§ **What is expected**:
Your answer is the lines below, exactly, from the one that contains "And Linux version" through the one that contains "If you like", both included.

§ **Listed entries**:
:::::

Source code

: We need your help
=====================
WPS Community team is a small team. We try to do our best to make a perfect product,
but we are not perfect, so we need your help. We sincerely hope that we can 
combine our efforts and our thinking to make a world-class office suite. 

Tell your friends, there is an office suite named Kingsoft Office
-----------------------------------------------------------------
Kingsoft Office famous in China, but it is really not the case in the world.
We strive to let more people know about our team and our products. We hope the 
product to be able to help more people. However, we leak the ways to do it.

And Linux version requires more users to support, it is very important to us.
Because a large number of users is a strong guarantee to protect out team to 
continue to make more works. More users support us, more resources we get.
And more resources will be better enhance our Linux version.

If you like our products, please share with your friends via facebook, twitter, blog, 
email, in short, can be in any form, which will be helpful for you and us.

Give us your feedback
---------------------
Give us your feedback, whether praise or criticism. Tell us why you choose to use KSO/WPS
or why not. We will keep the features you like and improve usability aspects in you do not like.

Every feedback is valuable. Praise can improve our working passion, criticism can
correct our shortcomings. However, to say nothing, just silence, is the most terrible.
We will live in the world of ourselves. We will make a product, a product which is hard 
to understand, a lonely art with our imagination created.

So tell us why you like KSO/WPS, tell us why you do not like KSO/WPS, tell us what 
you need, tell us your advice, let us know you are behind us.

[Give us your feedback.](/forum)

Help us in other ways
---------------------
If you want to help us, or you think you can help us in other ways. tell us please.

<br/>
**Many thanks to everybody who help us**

:::::

§ **Response for this exercise**:
And Linux version requires more users to support, it is very important to us.
Because a large number of users is a strong guarantee to protect out team to 
continue to make more works. More users support us, more resources we get.
And more resources will be better enhance our Linux version.

If you like our products, please share with your friends via facebook, twitter, blog, 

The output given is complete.